* **THE PROBLEM**:
Set out exactly every line of the entries below, starting at the line that holds "- SECURE_LOG" and stopping after the line that holds "Starting around _0x80237938_, we".

::: SUPPLIED RECORDS :::

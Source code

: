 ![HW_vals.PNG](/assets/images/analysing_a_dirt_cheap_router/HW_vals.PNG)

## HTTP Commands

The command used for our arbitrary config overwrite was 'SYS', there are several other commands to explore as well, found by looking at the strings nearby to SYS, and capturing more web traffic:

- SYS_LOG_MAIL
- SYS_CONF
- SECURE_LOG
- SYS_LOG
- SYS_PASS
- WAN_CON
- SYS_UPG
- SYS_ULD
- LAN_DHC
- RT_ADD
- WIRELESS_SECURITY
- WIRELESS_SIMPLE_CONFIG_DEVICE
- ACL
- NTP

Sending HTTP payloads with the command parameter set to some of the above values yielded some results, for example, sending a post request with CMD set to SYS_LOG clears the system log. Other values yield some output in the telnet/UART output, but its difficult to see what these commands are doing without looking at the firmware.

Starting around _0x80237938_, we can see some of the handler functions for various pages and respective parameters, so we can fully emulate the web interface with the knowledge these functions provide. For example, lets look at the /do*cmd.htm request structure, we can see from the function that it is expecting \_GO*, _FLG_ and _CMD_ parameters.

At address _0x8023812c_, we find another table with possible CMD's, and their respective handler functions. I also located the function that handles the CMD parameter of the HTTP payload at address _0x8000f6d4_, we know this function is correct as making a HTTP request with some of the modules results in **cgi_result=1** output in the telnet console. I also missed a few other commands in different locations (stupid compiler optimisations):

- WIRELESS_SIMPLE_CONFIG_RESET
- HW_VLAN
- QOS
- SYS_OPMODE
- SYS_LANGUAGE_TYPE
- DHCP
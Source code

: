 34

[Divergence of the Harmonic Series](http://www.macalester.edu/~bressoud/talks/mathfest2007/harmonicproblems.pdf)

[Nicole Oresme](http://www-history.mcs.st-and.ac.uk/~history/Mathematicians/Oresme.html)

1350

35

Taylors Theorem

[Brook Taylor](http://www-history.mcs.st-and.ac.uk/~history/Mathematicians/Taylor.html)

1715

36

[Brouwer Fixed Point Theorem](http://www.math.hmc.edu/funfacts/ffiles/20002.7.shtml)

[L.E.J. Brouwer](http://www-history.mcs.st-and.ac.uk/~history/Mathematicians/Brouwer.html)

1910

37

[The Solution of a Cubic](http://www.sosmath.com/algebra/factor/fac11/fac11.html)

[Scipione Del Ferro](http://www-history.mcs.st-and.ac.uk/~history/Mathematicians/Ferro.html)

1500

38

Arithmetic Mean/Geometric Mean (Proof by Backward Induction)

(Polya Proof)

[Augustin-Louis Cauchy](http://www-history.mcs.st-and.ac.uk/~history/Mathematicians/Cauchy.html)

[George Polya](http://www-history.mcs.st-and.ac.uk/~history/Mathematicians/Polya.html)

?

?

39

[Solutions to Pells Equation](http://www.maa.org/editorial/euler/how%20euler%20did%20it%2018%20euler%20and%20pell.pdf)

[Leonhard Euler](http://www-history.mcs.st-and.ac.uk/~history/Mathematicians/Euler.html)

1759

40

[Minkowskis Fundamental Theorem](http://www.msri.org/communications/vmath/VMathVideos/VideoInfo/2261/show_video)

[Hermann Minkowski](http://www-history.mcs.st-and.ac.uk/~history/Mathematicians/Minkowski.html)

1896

:::

* **RESULT FOR THIS EXERCISE**:
- SECURE_LOG
- SYS_LOG
- SYS_PASS
- WAN_CON
- SYS_UPG
- SYS_ULD
- LAN_DHC
- RT_ADD
- WIRELESS_SECURITY
- WIRELESS_SIMPLE_CONFIG_DEVICE
- ACL
- NTP

Sending HTTP payloads with the command parameter set to some of the above values yielded some results, for example, sending a post request with CMD set to SYS_LOG clears the system log. Other values yield some output in the telnet/UART output, but its difficult to see what these commands are doing without looking at the firmware.

Starting around _0x80237938_, we can see some of the handler functions for various pages and respective parameters, so we can fully emulate the web interface with the knowledge these functions provide. For example, lets look at the /do*cmd.htm request structure, we can see from the function that it is expecting \_GO*, _FLG_ and _CMD_ parameters.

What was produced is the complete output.